→ EXERCISE DIRECTIONS: Your answer consists of the lines in the data that contain "which". Copy each of them.

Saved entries
----

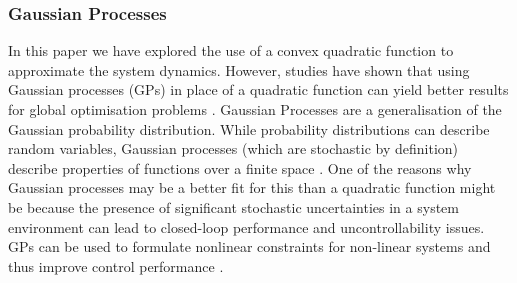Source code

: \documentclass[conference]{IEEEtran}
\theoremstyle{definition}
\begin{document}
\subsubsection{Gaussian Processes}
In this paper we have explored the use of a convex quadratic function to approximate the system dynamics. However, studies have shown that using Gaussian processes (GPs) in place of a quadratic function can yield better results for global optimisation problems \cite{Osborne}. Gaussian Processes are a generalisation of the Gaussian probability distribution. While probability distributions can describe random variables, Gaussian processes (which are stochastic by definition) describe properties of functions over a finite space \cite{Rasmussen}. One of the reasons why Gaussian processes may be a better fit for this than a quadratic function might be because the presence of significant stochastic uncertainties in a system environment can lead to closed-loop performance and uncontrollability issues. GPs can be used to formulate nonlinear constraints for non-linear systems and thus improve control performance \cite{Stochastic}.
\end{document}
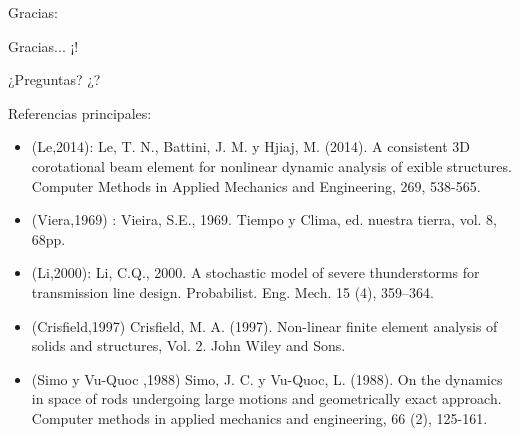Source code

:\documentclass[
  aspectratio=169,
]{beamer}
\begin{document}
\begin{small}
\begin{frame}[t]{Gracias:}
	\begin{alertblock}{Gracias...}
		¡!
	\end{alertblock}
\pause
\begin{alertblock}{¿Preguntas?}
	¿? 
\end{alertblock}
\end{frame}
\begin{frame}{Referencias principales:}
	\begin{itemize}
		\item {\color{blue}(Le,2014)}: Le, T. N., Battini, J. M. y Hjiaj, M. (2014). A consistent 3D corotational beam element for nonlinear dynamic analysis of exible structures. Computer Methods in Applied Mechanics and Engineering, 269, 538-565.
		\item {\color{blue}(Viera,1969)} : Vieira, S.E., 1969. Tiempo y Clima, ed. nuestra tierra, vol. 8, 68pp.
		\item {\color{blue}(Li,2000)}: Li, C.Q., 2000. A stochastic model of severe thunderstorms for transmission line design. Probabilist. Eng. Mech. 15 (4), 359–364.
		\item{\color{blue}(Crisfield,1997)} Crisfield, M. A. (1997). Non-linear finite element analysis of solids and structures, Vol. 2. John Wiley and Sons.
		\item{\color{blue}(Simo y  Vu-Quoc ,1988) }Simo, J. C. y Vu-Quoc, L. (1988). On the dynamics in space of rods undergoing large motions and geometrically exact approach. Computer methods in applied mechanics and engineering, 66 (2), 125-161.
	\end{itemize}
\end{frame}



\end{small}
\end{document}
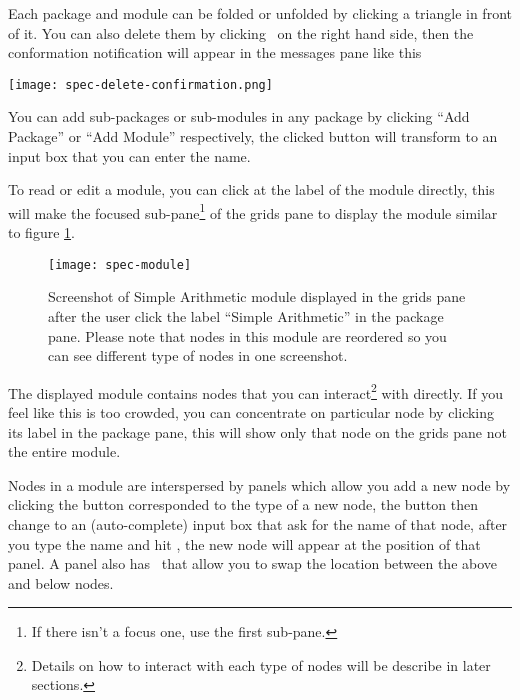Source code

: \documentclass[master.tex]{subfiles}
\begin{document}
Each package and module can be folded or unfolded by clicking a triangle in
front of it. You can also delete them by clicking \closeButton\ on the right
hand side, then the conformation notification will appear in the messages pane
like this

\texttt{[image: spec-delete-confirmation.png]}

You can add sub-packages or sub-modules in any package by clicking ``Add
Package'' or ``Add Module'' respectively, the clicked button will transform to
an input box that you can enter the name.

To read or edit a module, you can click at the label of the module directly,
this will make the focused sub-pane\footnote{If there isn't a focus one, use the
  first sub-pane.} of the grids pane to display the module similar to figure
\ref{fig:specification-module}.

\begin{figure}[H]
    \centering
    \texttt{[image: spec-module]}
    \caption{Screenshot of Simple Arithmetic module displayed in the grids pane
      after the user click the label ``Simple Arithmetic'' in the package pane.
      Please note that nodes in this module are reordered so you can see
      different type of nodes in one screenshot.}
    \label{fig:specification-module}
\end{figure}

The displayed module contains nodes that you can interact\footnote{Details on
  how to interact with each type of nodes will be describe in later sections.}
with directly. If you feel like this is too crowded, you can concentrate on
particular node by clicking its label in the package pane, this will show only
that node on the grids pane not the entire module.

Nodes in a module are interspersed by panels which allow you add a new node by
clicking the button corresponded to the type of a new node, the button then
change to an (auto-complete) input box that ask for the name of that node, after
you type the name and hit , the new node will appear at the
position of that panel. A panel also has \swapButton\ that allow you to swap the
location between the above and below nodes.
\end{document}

----

→ ANSWER BOX:
In this paper we have explored the use of a convex quadratic function to approximate the system dynamics. However, studies have shown that using Gaussian processes (GPs) in place of a quadratic function can yield better results for global optimisation problems \cite{Osborne}. Gaussian Processes are a generalisation of the Gaussian probability distribution. While probability distributions can describe random variables, Gaussian processes (which are stochastic by definition) describe properties of functions over a finite space \cite{Rasmussen}. One of the reasons why Gaussian processes may be a better fit for this than a quadratic function might be because the presence of significant stochastic uncertainties in a system environment can lead to closed-loop performance and uncontrollability issues. GPs can be used to formulate nonlinear constraints for non-linear systems and thus improve control performance \cite{Stochastic}.
Nodes in a module are interspersed by panels which allow you add a new node by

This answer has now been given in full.